Now notice if $x_{0} = x_{1}$ then the max is the min, so we have a constant function. In that case $f^{'} (x) = k$ for some $k \in R$ so then by our corollary then $f (x) = k x + c$ . So letting $x \neq y \in [a, b]$ then $| \frac{f (x) - f (y)}{x - y} | = k$ so choose then $M = k$ as an obvious example.

Now if instead $x_{0} \neq x_{1}$ then the max isn't the min.
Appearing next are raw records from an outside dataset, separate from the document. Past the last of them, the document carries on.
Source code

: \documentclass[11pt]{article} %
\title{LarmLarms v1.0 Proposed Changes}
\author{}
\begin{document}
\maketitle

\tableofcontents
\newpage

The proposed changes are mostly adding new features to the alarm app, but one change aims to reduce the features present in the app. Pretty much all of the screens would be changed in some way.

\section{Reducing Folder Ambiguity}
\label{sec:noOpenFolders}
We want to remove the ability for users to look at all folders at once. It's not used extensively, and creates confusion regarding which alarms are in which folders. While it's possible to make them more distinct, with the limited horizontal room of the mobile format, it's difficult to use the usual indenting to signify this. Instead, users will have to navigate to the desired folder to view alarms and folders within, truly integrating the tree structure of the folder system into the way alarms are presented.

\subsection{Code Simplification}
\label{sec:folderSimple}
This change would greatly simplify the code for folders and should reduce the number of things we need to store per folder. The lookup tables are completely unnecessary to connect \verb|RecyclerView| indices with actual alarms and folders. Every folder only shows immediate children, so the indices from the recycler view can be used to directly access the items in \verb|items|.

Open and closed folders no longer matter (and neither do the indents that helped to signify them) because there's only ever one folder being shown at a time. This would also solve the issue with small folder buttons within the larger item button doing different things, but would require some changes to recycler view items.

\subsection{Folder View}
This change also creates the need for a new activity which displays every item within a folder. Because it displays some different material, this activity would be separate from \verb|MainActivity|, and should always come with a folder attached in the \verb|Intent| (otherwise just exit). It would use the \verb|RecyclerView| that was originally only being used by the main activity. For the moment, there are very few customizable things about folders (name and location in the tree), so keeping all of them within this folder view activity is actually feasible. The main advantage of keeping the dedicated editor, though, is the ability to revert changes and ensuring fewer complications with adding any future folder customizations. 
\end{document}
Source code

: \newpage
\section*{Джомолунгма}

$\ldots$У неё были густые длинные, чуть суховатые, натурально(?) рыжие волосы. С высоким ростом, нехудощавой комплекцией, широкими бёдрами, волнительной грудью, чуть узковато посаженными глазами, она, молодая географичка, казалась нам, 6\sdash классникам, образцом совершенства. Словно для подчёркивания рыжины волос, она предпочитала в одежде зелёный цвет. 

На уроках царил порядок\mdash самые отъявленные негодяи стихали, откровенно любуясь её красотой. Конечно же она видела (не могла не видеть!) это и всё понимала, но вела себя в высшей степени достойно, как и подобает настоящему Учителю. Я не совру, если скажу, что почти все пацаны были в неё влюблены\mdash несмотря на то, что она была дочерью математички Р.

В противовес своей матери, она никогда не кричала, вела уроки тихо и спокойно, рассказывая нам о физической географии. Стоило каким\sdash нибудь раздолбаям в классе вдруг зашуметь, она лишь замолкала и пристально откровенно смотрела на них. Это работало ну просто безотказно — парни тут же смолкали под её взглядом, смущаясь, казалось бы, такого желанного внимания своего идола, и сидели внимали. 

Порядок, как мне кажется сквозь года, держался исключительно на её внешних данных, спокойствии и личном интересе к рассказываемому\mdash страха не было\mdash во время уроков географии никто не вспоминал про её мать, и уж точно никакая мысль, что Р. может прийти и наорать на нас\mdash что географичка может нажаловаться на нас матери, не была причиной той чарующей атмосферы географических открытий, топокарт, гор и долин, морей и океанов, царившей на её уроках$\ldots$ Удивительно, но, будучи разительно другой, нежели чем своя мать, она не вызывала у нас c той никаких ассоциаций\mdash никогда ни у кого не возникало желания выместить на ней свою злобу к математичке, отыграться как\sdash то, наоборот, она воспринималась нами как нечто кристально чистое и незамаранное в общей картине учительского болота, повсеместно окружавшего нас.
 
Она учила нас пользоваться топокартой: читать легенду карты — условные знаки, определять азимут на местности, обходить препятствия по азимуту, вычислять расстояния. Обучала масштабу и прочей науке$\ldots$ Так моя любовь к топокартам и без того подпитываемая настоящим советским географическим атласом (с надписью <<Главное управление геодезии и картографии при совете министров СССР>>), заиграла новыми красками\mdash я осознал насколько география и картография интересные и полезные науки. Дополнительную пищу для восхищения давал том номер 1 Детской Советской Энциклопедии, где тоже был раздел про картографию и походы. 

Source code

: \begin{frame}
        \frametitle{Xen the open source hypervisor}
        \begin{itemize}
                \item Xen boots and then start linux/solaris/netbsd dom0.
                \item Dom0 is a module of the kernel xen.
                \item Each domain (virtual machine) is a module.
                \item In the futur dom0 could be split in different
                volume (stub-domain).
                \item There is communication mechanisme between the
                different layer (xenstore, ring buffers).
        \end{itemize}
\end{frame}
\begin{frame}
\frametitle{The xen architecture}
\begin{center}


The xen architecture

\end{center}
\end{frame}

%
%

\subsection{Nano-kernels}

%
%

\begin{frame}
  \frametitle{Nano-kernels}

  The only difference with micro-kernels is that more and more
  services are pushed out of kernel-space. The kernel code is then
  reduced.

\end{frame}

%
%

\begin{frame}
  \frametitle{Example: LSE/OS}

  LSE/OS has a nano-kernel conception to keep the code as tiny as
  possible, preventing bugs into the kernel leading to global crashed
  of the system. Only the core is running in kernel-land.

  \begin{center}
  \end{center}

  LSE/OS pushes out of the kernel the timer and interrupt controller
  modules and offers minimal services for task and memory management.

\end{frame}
Then choose $M = max {| f (x_{0}) |, | f (x_{1}) |}$ . To show $f$ is Lipschitz, assume for contradiction that $\exists x \neq y \in [a, b]$ such that for any $M > 0$ :

| \frac{f (x) - f (y)}{x - y} | > M

Now notice that our chosen $M$ is > 0, so then this inequality is true. Now by the Mean Value Theorem (MVT) then $\exists c \in (x, y)$ such that:

f^{'} (c) = \frac{f (x) - f (y)}{x - y}

So then clearly:

| f^{'} (c) | > M

so we found a point $c$ that has a larger derivative (in magnitude) than the largest possible derivatives (in magnitude). This is a contradiction!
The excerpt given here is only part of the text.